Goal of the exercise: Output the data below line for line, exactly, up to and including the line where "Abel--Jacobi morphism of" appears.

......

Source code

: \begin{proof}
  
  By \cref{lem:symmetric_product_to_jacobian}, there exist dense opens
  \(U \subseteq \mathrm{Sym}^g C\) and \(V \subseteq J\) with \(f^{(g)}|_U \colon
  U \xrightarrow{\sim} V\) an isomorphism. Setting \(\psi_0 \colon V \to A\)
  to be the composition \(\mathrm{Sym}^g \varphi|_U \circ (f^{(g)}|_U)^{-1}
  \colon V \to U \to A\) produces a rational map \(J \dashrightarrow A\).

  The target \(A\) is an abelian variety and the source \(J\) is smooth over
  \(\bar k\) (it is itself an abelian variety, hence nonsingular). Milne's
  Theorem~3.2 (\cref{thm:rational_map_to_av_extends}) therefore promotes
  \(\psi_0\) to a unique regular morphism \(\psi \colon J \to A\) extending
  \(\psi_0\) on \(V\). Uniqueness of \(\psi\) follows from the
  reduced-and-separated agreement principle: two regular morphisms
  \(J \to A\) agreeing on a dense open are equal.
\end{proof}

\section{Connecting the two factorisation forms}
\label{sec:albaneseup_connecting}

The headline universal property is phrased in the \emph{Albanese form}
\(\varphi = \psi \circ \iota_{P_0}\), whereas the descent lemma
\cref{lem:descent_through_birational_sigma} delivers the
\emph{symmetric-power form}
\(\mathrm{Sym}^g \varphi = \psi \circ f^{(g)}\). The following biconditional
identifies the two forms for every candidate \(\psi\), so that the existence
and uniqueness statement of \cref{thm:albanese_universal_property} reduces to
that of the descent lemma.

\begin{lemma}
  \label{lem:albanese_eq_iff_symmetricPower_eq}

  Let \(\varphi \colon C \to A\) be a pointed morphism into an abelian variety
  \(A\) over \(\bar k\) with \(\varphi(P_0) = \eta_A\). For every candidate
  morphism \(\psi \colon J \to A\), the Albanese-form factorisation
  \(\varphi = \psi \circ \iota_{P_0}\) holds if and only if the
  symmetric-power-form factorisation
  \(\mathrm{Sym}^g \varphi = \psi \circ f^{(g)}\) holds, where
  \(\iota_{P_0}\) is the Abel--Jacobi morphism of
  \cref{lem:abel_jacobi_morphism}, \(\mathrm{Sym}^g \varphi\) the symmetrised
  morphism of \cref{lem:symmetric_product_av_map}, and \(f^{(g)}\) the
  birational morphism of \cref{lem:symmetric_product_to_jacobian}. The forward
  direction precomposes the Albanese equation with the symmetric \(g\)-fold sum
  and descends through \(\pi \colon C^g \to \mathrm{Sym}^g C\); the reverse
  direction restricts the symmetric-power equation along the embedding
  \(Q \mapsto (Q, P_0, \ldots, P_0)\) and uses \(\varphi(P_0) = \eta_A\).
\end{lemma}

......

Exercise response:
Source code

: \begin{proof}
  
  By \cref{lem:symmetric_product_to_jacobian}, there exist dense opens
  \(U \subseteq \mathrm{Sym}^g C\) and \(V \subseteq J\) with \(f^{(g)}|_U \colon
  U \xrightarrow{\sim} V\) an isomorphism. Setting \(\psi_0 \colon V \to A\)
  to be the composition \(\mathrm{Sym}^g \varphi|_U \circ (f^{(g)}|_U)^{-1}
  \colon V \to U \to A\) produces a rational map \(J \dashrightarrow A\).

  The target \(A\) is an abelian variety and the source \(J\) is smooth over
  \(\bar k\) (it is itself an abelian variety, hence nonsingular). Milne's
  Theorem~3.2 (\cref{thm:rational_map_to_av_extends}) therefore promotes
  \(\psi_0\) to a unique regular morphism \(\psi \colon J \to A\) extending
  \(\psi_0\) on \(V\). Uniqueness of \(\psi\) follows from the
  reduced-and-separated agreement principle: two regular morphisms
  \(J \to A\) agreeing on a dense open are equal.
\end{proof}

\section{Connecting the two factorisation forms}
\label{sec:albaneseup_connecting}

The headline universal property is phrased in the \emph{Albanese form}
\(\varphi = \psi \circ \iota_{P_0}\), whereas the descent lemma
\cref{lem:descent_through_birational_sigma} delivers the
\emph{symmetric-power form}
\(\mathrm{Sym}^g \varphi = \psi \circ f^{(g)}\). The following biconditional
identifies the two forms for every candidate \(\psi\), so that the existence
and uniqueness statement of \cref{thm:albanese_universal_property} reduces to
that of the descent lemma.

\begin{lemma}
  \label{lem:albanese_eq_iff_symmetricPower_eq}

  Let \(\varphi \colon C \to A\) be a pointed morphism into an abelian variety
  \(A\) over \(\bar k\) with \(\varphi(P_0) = \eta_A\). For every candidate
  morphism \(\psi \colon J \to A\), the Albanese-form factorisation
  \(\varphi = \psi \circ \iota_{P_0}\) holds if and only if the
  symmetric-power-form factorisation
  \(\mathrm{Sym}^g \varphi = \psi \circ f^{(g)}\) holds, where
  \(\iota_{P_0}\) is the Abel--Jacobi morphism of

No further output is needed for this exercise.